Apologies for the recent dearth of posts, dear readers. I assure you, it is due entirely to the time-consuming nature of my current projects, and not to any faltering of the will to blog. I have become even more immersed in all things chicken as I raise three chicks (for a current total of five birds) and work on the chicken coop addition to the greenhouse. This coop is my first major building project, and construction is slow as I research how to build, make mistakes and have to rebuild, and occasionally suffer minor injuries.
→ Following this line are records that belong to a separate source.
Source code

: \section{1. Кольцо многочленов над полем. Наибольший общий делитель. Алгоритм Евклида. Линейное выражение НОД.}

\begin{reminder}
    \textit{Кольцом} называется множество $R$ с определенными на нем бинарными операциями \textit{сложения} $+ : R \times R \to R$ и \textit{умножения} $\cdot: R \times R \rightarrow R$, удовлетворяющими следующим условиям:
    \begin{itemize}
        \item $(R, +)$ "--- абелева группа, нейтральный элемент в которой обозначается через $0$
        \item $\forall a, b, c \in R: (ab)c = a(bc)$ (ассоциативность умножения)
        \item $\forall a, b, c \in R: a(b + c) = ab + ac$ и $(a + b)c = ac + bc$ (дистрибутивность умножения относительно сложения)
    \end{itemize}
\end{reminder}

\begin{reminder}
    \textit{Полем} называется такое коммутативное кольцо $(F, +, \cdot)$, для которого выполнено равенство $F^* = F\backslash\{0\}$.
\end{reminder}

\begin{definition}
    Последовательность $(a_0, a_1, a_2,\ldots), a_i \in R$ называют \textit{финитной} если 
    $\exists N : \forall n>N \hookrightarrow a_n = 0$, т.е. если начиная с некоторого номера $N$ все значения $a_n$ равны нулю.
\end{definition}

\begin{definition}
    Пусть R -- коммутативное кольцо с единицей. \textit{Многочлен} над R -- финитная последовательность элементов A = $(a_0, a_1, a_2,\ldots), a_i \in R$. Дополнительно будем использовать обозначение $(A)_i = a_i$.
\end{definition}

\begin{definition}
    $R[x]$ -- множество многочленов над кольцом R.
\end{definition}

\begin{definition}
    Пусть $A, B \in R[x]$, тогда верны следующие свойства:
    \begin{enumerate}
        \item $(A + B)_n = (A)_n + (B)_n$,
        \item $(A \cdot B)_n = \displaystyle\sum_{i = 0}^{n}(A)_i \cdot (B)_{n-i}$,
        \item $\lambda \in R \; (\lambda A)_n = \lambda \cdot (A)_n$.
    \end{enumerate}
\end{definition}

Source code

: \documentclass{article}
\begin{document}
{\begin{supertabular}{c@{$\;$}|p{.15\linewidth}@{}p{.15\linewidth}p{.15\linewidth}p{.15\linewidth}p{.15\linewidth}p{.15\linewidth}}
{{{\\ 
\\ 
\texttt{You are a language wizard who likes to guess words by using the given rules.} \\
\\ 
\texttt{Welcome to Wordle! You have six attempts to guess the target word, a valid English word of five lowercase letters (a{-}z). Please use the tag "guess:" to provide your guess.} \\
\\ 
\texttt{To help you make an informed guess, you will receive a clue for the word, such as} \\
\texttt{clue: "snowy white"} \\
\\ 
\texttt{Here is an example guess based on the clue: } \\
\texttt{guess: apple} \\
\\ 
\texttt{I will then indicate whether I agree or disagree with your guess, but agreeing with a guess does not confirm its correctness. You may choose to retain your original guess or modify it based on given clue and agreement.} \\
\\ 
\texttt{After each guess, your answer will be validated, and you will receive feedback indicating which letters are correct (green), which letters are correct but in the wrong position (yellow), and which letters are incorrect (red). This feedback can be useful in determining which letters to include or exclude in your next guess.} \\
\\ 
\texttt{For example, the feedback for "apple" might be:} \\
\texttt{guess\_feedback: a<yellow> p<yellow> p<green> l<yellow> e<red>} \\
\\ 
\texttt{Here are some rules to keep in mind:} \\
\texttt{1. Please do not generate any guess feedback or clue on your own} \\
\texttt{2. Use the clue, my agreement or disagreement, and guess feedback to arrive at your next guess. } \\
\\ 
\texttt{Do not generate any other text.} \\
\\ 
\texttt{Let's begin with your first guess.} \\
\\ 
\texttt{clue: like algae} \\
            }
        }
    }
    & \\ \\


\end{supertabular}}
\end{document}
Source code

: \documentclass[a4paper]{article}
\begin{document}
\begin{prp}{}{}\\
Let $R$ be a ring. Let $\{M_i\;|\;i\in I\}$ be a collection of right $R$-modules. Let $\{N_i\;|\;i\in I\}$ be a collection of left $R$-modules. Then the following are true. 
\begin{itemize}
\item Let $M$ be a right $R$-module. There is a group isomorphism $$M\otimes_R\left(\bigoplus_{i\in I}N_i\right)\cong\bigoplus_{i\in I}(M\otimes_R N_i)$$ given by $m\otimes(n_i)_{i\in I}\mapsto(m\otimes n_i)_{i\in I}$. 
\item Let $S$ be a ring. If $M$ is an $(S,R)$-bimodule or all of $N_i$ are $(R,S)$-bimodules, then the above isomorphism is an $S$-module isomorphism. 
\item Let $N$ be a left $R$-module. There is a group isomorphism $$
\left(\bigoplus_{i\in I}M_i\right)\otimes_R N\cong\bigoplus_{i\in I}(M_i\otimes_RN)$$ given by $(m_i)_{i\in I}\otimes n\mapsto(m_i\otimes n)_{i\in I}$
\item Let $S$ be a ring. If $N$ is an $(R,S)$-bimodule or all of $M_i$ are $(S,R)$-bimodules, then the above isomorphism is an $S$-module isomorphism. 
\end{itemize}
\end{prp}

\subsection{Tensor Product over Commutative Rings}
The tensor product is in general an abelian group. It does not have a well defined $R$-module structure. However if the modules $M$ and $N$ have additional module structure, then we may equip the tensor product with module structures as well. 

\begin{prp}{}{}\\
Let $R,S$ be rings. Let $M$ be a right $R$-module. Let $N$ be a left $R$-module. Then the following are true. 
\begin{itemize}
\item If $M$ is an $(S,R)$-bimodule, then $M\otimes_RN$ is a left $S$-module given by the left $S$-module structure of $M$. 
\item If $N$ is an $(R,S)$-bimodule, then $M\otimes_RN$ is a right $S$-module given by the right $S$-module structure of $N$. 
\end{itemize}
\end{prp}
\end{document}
It's not all work, though. The Sunday of Labor Day weekend, RC and I stopped to check out the Yelm farmers market, which is organized by the Yelm Food Co-op and hosted by Nisqually Springs Farm. The market (and the food co-op) is relatively small and new; I think this is only its second summer, but I thought it was a great little event. We drank delicious root beer floats served by the happiest woman on earth, ate roasted corn, and bought a jar of hot sauce and lots of beautiful produce. There was even live music! A band of one middle-aged man and two middle-aged women called, I believe, Big Daddy and the Hot Flashes.

The vendor I most enjoyed meeting was the potato guy. A gregarious man with a long gray beard, he treated every potential customer to a description of his farming methods and all the different potato varieties he's created, while showing off an impressive array in all shades of yellow, red, and purple and shapes from big and round to long and knobby. He showed off a long, skinny and crooked, dark purple-brown specimen of a variety he'd created and named Witch's Finger! I bought two pounds of a pinkish-yellow round type called Harlequin, and I can attest that they were very tasty.

The reason I enjoyed meeting him so much is because he represents exactly the sort of wizened old rural weirdo that I love and admire and hope to become someday. I am impressed with his dedication to potatoes. I am also impressed that he uses no gas-powered equipment of any kind in his fields, instead using a horse and plow. I mean, goddamn.

My goal is to eventually have a large enough poultry operation to produce eggs for sale, not just for our own consumption. I went to the farmers market not just to buy veggies but to check it out as a potential place to sell, and I noticed that there were no egg vendors there. Meat and dairy, yes, but no eggs, so there is a place for me!

Also, I think we (the chickens and I) will be able to provide very interesting eggs that most people around here don't get too often. You see, when I went to the feed store a few days ago, I got to talking to the sales dude about chicken breeds, and he was quite impressed that I have a Cuckoo Maran and Welsummers, because not many hatcheries produce them. So just as the potato guy has all his different potato varieties, so I could provide a rainbow of egg colors from unique chicken breeds. All free range, of course, which you can easily discern for yourself when you see the chicken poop on the porch.